Più recentemente, grazie allo straordinario aumento degli scambi umani e commerciali, abbiamo smesso di tradurre ed è prevalso l'uso di preferire, per quanto possibile, il nome indigeno. Vi sono addirittura molti casi in cui la traduzione è stata scartata a favore dell'originale. Cento anni fa dicevamo Brusselle, oggi diciamo Bruxelles. Cinquant'anni fa dicevamo Nuova York e Nuova Delhi; oggi preferiamo New York e New Delhi.

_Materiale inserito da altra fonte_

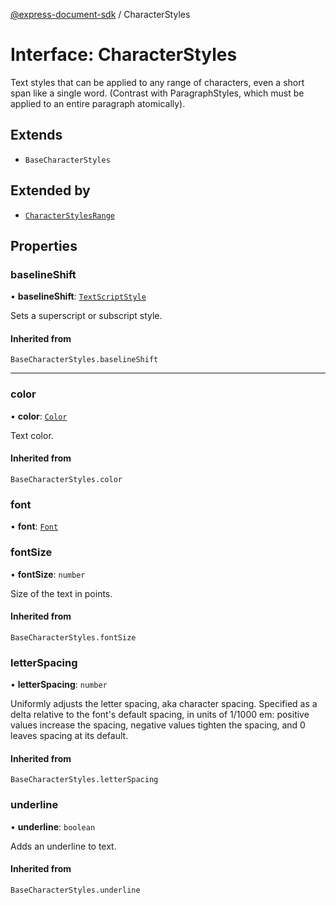 [@express-document-sdk](../overview.md) / CharacterStyles

# Interface: CharacterStyles

Text styles that can be applied to any range of characters, even a short span like a single word. (Contrast with
ParagraphStyles, which must be applied to an entire paragraph atomically).

## Extends

-   `BaseCharacterStyles`

## Extended by

-   [`CharacterStylesRange`](character-styles-range.md)

## Properties

### baselineShift

• **baselineShift**: [`TextScriptStyle`](../enumerations/TextScriptStyle.md)

Sets a superscript or subscript style.

#### Inherited from

`BaseCharacterStyles.baselineShift`

---

### color

• **color**: [`Color`](color.md)

Text color.

#### Inherited from

`BaseCharacterStyles.color`

<HorizontalLine />

### font

• **font**: [`Font`](../type-aliases/font.md)

<HorizontalLine />

### fontSize

• **fontSize**: `number`

Size of the text in points.

#### Inherited from

`BaseCharacterStyles.fontSize`

<HorizontalLine />

### letterSpacing

• **letterSpacing**: `number`

Uniformly adjusts the letter spacing, aka character spacing. Specified as a delta relative to the font's default
spacing, in units of 1/1000 em: positive values increase the spacing, negative values tighten the spacing, and 0
leaves spacing at its default.

#### Inherited from

`BaseCharacterStyles.letterSpacing`

<HorizontalLine />

### underline

• **underline**: `boolean`

Adds an underline to text.

#### Inherited from

`BaseCharacterStyles.underline`
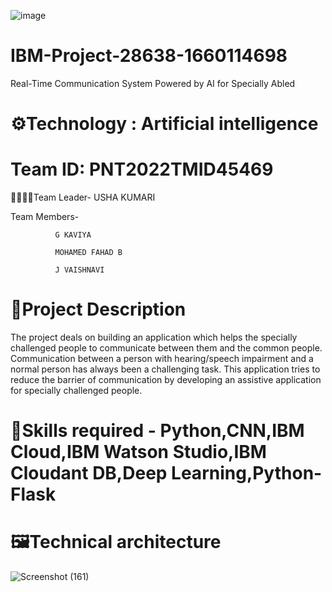 ![image](https://user-images.githubusercontent.com/113189286/202659787-4fbadfbd-db86-496c-9374-b887b97bb010.png)
# IBM-Project-28638-1660114698
Real-Time Communication System Powered by AI for Specially Abled
# ⚙Technology : Artificial intelligence
# Team ID: PNT2022TMID45469
👨‍👩‍👧‍👦Team Leader- USHA KUMARI

Team Members- 
              
              G KAVIYA
              
              MOHAMED FAHAD B
              
              J VAISHNAVI
              
# 📜Project Description
The project deals on building an application which helps the specially challenged people to communicate between them and the common people. Communication between a person with hearing/speech impairment and a normal person has always been a challenging task. This application tries to reduce the barrier of communication by developing an assistive application for specially challenged people.
# 🎯Skills required - Python,CNN,IBM Cloud,IBM Watson Studio,IBM Cloudant DB,Deep Learning,Python-Flask
# 🖼Technical architecture
![Screenshot (161)](https://user-images.githubusercontent.com/113189286/202658830-8c2e4df0-b2e4-49e6-bf1e-5181b54aef5d.png)
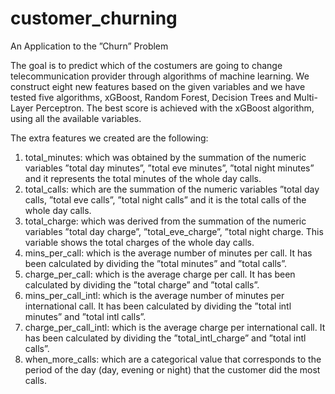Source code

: # customer_churning
An Application to the ”Churn” Problem

The goal is to predict which of the costumers are going to change telecommunication provider through algorithms of machine learning. We construct eight new features based on the given variables and we have tested five algorithms, xGBoost, Random Forest, Decision Trees and Multi-Layer Perceptron. The best score is achieved with the xGBoost algorithm, using all the available variables.

The extra features we created are the
following:
1) total_minutes: which was obtained by the summation
of the numeric variables ”total day minutes”, ”total
eve minutes”, ”total night minutes” and it represents
the total minutes of the whole day calls.
2) total_calls: which are the summation of the numeric
variables ”total day calls, ”total eve calls”, ”total
night calls” and it is the total calls of the whole day
calls.
3) total_charge: which was derived from the summation
of the numeric variables ”total day charge”,
”total_eve_charge”, ”total night charge. This variable
shows the total charges of the whole day calls.
4) mins_per_call: which is the average number of minutes
per call. It has been calculated by dividing the ”total
minutes” and ”total calls”.
5) charge_per_call: which is the average charge per call. It
has been calculated by dividing the ”total charge” and
”total calls”.
6) mins_per_call_intl: which is the average number of
minutes per international call. It has been calculated by
dividing the ”total intl minutes” and ”total intl calls”.
7) charge_per_call_intl: which is the average charge per
international call. It has been calculated by dividing the
”total_intl_charge” and ”total intl calls”.
8) when_more_calls: which are a categorical value that
corresponds to the period of the day (day, evening or
night) that the customer did the most calls.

Contemporaneamente, tuttavia, un altro fattore, il nazionalismo, ha avuto e continua ad avere una grande influenza sulla toponomastica. Quando conquista o riconquista l'indipendenza, un possedimento coloniale cerca di eliminare dalla carta geografica i nomi imposti dai colonizzatori. È il caso dell'India dove Bombay è diventata Mumbay e Benares si è trasformata in Varanasi. Quando reclama una provincia irredenta e riesce a impadronirsene, lo Stato nazionale europeo cerca di cancellare i segni della presenza straniera e impone i propri nomi. È quello che l'Italia ha fatto nella provincia di Bolzano ricorrendo a vecchi nomi latini o, addirittura, alla fantasia. È ciò che la Jugoslavia ha fatto in Istria e Dalmazia. In alcuni casi il problema è stato risolto con la toponomastica bilingue, come in Alto Adige e in Friuli. Ma altrove il nuovo padrone ha imposto i propri nomi. Molto dipende dalla composizione etnica d'una città. Non è facile difendere il nome tedesco di una città polacca da cui i cittadini tedeschi sono partiti in massa alla fine della seconda guerra mondiale (non è un caso che la sola città della Polonia che conservi un nome tedesco sia Oswiecim, meglio nota al mondo come Auschwitz). Per la stessa ragione non è facile continuare a chiamare Pola e Fiume due città dove gli italiani sono ormai una piccola percentuale della popolazione. Detto questo, credo anch'io che i giornalisti italiani, quando riferiscono di fatti avvenuti a Rijeka, dovrebbero ricordare, almeno tra parentesi, che la città si chiamava Fiume. È un omaggio doveroso alla sua storia secolare e a coloro che hanno dovuto abbandonarla.